In the face of tragedy you truly can unveil who people really are. They show you their heart, whether it’s good or bad. It can be a beautiful thing and it can heartbreaking. But for this post I choose to focus on the good. There will be enough sad posts in the future I’m sure 😉
I have seen some of the absolute best in people since Erik passed away. I have experienced some amazing things from amazing people during my journey. Family and friends who would drop anything to help me if I needed it. My family and my husband’s family (which of course is my family too!) have been amazingly supportive and loving. I can’t thank them enough or be more grateful for them. There has been relationships strengthened and brought closer in the mist of all the heartache. It’s beautiful.
There are people who I barely know, or who I don’t know at all, sending me cards and gifts, sending up prayers and letting me know they care about me.
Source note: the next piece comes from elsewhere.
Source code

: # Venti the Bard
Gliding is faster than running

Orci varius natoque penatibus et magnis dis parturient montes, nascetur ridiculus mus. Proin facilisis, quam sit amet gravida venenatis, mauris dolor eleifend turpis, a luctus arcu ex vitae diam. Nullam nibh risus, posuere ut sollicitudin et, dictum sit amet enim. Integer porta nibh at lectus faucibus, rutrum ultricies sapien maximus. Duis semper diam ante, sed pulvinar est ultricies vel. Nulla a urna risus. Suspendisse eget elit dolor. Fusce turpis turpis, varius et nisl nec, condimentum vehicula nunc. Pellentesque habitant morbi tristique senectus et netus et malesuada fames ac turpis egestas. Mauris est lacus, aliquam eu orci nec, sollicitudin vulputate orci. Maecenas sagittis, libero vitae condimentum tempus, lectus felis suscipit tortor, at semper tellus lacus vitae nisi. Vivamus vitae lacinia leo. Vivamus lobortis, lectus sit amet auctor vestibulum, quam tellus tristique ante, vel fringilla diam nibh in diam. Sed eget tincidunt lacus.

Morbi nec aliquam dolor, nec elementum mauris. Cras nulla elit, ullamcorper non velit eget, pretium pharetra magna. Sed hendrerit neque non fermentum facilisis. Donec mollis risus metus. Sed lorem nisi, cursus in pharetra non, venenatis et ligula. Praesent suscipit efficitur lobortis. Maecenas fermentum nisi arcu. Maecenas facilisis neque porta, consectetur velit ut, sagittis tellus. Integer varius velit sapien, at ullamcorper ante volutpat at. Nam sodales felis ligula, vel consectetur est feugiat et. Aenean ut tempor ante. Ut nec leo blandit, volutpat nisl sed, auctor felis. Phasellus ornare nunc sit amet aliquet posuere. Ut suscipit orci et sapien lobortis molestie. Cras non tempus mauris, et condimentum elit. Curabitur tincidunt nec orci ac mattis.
They care about me?! They pray for me?! These people whom I’ve never met, they simply heard about me through a friend or family member and chose to care. They chose to make an effort to help someone going through a hard time. It’s humbling. It’s beautiful. It’s God at work.
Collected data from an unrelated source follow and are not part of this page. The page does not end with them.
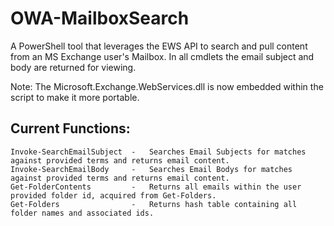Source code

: # OWA-MailboxSearch
A PowerShell tool that leverages the EWS API to search and pull content from an MS Exchange user's Mailbox. In all cmdlets the email subject and body are returned for viewing.

Note: The Microsoft.Exchange.WebServices.dll is now embedded within the script to make it more portable.


## Current Functions:
    Invoke-SearchEmailSubject  -   Searches Email Subjects for matches against provided terms and returns email content.
    Invoke-SearchEmailBody     -   Searches Email Bodys for matches against provided terms and returns email content.
    Get-FolderContents         -   Returns all emails within the user provided folder id, acquired from Get-Folders.
    Get-Folders                -   Returns hash table containing all folder names and associated ids.
    

    



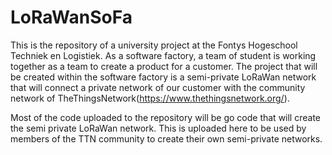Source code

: # LoRaWanSoFa
This is the repository of a university project at the Fontys Hogeschool Techniek en Logistiek. As a software factory, a team of student is working together as a team to create a product for a customer. The project that will be created within the software factory is a semi-private LoRaWan network that will connect a private network of our customer with the community network of TheThingsNetwork(https://www.thethingsnetwork.org/).

Most of the code uploaded to the repository will be go code that will create the semi private LoRaWan network. This is uploaded here to be used by members of the TTN community to create their own semi-private networks.
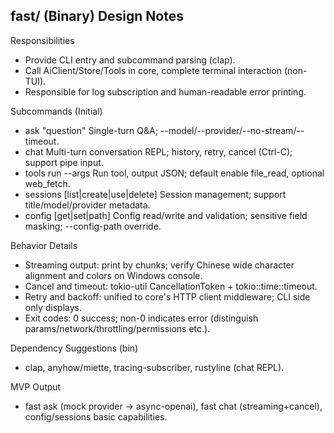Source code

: fast/ (Binary) Design Notes
-------------------------

Responsibilities
- Provide CLI entry and subcommand parsing (clap).
- Call AiClient/Store/Tools in core, complete terminal interaction (non-TUI).
- Responsible for log subscription and human-readable error printing.

Subcommands (Initial)
- ask "question"             Single-turn Q&A; --model/--provider/--no-stream/--timeout.
- chat                      Multi-turn conversation REPL; history, retry, cancel (Ctrl-C); support pipe input.
- tools run <tool> --args   Run tool, output JSON; default enable file_read, optional web_fetch.
- sessions [list|create|use|delete]  Session management; support title/model/provider metadata.
- config [get|set|path]     Config read/write and validation; sensitive field masking; --config-path override.

Behavior Details
- Streaming output: print by chunks; verify Chinese wide character alignment and colors on Windows console.
- Cancel and timeout: tokio-util CancellationToken + tokio::time::timeout.
- Retry and backoff: unified to core's HTTP client middleware; CLI side only displays.
- Exit codes: 0 success; non-0 indicates error (distinguish params/network/throttling/permissions etc.).

Dependency Suggestions (bin)
- clap, anyhow/miette, tracing-subscriber, rustyline (chat REPL).

MVP Output
- fast ask (mock provider -> async-openai), fast chat (streaming+cancel), config/sessions basic capabilities.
I have literally cried at cards/notes and gifts from people that I don’t even know (or barely know) for the shear thoughtfulness they showed in sending it. They took time out of their busy lives to try and make things easier for me or to possibly bring me comfort or make me smile, if even just for a second. It’s absolutely inspiring and wonderful.
I received a card shortly after Erik passed away. It was from a lady that I have never met. She only knew of my story through a family member. She wrote me to tell me that she too had lost her husband when they were young. She told me that someone she didn’t know had done the same for her. Had sent her a card letting her know that someone out there had survived and she could too. So she wanted to do the same for me. She lost her husband over 30 years ago. She told me it wouldn’t always be easy but I could survive. I’m not sure she will ever know how much that card means to me. I still take it out from time to time just to read it and remind myself someone survived. I need to let her know just how much she touched me.
I have many many thank you cards to write and if you have ever experienced widow brain (it’s real!) you would understand why I haven’t made it through them all. I swear they are coming! 🙂
But I’ll end with this- I’m so thankful for each and every friend, family member and stranger that has made an effort in some way to help me through this journey. I thank God for each of you. Thank you. Thank each and every one of you from the bottom of my heart!